WORK TASK: Please give the number of lines in the material below that contain "needs", and provide nothing besides that number.

☆ ☆ ☆ ☆ ☆ ☆ ☆

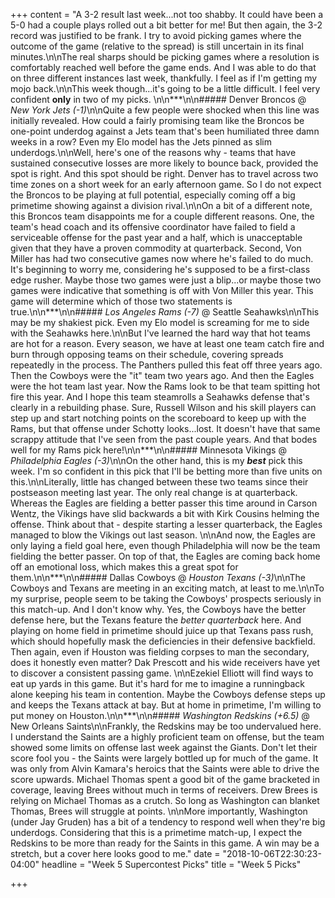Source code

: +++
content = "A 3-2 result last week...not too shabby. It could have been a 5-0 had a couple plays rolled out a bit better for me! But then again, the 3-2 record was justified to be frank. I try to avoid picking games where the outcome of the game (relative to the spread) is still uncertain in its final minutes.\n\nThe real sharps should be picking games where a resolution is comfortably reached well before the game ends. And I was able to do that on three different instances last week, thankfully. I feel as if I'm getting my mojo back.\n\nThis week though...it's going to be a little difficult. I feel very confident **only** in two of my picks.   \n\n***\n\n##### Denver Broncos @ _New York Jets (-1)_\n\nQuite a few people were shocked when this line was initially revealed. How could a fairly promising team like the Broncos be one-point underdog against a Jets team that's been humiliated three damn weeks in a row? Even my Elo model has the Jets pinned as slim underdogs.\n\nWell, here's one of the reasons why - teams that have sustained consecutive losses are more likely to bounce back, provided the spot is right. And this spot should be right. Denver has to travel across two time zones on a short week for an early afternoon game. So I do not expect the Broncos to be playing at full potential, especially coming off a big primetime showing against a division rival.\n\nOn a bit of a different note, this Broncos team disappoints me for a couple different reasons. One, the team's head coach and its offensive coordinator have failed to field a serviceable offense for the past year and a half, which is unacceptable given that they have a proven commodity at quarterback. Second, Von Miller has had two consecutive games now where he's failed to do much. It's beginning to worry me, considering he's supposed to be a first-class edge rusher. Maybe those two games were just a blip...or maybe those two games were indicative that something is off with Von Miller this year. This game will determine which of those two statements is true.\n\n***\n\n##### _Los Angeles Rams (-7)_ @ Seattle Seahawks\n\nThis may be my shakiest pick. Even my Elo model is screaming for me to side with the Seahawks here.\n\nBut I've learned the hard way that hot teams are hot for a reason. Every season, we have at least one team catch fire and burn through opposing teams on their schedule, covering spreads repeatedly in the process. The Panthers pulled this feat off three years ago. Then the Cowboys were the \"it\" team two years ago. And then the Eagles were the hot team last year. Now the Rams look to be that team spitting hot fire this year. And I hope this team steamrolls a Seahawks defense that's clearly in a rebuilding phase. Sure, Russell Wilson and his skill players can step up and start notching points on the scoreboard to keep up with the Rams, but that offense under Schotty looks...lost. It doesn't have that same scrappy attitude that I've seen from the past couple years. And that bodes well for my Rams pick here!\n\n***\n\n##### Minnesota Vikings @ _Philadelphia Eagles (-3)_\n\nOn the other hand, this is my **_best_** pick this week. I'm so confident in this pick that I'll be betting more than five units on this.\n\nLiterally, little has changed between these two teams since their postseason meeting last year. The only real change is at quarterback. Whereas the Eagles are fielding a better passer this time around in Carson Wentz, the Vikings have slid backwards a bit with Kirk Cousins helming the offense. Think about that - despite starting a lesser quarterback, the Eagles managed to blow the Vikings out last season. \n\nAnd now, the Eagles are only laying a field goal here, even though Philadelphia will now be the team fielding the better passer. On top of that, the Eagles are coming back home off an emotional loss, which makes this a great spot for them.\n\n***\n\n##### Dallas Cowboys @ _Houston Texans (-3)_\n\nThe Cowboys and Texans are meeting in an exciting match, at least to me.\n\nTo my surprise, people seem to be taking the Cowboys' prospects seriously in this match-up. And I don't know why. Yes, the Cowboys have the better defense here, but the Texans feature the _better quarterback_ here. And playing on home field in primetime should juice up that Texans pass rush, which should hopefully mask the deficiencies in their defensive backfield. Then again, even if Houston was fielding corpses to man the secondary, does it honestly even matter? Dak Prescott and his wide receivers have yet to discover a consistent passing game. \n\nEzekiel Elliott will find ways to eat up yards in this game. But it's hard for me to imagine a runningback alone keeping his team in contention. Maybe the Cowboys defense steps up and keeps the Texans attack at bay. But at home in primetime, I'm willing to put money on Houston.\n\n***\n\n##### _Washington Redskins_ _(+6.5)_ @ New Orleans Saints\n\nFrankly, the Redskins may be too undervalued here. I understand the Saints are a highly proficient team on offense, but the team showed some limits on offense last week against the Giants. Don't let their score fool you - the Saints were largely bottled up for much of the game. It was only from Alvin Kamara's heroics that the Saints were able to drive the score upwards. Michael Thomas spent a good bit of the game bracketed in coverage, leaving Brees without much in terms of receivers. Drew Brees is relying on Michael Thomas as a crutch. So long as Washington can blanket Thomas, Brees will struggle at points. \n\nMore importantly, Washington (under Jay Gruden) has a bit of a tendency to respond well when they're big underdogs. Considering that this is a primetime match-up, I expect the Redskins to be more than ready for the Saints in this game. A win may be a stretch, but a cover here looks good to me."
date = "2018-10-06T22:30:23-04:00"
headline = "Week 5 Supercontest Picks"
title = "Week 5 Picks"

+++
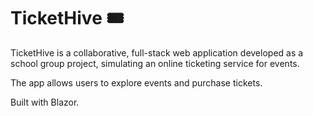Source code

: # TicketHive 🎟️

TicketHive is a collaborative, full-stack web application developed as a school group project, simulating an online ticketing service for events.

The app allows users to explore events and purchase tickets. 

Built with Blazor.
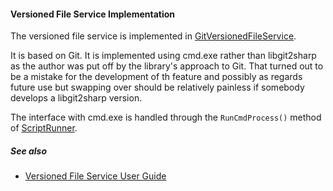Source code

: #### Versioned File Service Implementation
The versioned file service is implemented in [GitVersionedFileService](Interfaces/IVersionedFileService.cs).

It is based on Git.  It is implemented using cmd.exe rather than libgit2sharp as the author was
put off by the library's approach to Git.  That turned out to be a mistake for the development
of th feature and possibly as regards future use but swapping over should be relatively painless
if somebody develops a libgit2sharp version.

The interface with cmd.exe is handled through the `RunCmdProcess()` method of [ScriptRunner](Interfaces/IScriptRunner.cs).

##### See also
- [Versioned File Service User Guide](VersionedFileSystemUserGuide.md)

☆ ☆ ☆ ☆ ☆ ☆ ☆

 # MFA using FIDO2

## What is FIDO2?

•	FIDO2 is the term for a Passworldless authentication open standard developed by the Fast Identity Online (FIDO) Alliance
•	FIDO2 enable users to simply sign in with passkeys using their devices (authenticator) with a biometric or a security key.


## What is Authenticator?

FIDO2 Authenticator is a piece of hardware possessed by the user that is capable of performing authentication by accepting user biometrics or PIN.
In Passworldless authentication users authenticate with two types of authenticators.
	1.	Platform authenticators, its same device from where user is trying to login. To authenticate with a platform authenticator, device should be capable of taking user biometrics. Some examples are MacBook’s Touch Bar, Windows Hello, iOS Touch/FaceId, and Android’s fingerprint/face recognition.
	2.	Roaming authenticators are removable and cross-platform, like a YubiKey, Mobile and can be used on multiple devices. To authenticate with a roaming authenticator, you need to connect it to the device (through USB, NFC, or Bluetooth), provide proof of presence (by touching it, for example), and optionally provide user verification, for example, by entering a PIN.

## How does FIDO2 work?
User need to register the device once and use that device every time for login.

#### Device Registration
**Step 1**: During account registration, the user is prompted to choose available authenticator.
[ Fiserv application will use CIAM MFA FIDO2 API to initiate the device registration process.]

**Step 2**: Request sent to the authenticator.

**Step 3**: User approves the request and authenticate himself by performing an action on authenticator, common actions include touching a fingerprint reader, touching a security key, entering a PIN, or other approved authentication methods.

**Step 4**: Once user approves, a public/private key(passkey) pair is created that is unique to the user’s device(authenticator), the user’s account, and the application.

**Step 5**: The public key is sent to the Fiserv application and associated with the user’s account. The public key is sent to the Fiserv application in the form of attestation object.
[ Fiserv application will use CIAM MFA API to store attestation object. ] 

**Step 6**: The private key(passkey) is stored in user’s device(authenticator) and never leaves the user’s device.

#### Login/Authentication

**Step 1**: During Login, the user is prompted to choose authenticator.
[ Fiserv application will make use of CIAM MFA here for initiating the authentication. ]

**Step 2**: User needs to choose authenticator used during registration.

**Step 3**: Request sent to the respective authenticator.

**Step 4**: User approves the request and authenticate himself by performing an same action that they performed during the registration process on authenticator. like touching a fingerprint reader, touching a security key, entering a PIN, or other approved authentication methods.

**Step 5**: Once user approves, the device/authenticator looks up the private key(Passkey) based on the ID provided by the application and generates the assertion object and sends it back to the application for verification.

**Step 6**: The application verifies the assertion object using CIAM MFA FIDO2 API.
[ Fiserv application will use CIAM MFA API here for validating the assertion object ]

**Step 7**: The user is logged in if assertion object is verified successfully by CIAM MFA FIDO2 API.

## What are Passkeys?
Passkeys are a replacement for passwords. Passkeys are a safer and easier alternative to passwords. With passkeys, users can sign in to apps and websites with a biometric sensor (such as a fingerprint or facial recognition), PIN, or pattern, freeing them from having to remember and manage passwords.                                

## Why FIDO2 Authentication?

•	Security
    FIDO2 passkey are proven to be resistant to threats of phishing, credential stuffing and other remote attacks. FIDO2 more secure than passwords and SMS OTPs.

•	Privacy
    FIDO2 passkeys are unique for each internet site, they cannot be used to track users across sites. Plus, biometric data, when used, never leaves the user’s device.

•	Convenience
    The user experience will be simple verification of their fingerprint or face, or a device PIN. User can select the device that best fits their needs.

☆ ☆ ☆ ☆ ☆ ☆ ☆

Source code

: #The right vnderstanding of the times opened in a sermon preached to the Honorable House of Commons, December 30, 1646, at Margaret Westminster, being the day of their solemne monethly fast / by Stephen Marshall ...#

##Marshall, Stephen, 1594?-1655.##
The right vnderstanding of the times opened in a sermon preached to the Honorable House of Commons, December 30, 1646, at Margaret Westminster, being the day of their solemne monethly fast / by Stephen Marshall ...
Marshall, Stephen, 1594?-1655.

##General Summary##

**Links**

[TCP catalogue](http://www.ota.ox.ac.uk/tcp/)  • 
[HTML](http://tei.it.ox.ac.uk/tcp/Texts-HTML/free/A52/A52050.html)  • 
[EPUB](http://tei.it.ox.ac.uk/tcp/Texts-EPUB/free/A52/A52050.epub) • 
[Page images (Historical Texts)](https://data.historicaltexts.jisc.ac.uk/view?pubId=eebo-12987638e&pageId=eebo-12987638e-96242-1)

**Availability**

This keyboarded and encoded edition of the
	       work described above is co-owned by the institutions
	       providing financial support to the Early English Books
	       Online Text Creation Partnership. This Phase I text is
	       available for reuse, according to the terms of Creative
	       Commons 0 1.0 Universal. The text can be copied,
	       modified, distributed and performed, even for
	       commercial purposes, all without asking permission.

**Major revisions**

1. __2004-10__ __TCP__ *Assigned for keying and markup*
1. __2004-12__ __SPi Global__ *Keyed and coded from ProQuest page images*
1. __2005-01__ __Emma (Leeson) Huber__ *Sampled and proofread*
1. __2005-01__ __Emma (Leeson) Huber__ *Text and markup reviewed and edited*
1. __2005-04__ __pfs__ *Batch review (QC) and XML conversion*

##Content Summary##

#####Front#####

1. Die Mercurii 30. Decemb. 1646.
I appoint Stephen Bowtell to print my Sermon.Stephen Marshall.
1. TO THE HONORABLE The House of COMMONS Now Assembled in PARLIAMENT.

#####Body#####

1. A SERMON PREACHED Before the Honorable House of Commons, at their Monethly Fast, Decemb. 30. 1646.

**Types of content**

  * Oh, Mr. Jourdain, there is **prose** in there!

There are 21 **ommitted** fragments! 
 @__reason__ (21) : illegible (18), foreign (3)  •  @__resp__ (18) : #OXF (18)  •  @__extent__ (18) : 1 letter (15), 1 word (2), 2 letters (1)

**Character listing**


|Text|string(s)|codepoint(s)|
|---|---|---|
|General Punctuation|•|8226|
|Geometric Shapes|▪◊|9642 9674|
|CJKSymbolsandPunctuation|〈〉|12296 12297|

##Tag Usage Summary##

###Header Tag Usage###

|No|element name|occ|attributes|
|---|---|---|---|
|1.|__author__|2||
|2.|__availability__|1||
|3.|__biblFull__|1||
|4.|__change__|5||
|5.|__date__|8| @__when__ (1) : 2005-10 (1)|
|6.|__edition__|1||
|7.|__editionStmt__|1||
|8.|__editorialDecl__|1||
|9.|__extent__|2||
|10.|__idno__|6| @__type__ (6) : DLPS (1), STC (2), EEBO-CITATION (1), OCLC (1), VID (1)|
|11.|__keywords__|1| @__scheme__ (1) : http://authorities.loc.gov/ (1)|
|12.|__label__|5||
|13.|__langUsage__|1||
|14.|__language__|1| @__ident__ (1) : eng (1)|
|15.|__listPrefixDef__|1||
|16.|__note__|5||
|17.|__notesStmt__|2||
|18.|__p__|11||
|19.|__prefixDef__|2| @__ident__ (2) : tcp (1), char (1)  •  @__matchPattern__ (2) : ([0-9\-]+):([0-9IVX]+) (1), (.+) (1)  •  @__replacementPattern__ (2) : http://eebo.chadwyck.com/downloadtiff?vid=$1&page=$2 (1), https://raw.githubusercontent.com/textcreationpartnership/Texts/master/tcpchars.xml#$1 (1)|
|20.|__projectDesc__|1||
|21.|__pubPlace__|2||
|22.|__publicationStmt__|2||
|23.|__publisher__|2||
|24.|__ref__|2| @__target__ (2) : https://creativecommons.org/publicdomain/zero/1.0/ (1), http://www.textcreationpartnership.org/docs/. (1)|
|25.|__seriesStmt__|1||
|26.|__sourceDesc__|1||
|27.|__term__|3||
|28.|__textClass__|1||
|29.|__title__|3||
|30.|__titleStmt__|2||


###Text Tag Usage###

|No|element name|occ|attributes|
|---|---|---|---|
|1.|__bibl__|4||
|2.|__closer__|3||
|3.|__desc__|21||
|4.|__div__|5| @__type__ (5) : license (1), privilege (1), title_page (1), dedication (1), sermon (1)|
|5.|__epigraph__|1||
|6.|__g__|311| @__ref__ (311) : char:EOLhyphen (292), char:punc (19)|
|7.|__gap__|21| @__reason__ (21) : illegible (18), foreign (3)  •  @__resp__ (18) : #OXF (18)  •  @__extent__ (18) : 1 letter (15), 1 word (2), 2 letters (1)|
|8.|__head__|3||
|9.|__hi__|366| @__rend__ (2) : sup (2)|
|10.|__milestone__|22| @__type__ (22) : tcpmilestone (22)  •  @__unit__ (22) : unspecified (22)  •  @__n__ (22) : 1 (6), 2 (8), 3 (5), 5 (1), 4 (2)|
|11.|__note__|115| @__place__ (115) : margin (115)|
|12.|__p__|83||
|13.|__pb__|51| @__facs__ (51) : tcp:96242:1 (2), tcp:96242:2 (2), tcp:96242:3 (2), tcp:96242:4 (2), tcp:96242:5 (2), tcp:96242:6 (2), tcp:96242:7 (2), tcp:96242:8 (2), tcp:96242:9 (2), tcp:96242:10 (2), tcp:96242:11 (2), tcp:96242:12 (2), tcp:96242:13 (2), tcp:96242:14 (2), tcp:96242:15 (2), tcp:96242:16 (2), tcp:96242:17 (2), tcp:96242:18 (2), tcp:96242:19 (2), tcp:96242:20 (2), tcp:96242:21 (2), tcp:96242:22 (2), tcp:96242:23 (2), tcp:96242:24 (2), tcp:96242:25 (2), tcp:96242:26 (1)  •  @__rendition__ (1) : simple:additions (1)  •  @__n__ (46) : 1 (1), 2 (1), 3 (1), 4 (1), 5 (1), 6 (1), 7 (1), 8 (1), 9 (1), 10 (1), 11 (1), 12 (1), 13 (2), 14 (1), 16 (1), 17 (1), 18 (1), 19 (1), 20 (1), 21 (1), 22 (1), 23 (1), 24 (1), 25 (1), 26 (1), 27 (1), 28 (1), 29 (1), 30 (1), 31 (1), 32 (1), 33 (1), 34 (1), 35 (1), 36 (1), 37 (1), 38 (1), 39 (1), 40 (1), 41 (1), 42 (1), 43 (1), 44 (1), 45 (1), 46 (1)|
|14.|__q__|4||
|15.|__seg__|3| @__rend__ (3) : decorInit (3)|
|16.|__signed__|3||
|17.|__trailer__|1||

☆ ☆ ☆ ☆ ☆ ☆ ☆

THE ANSWER: 2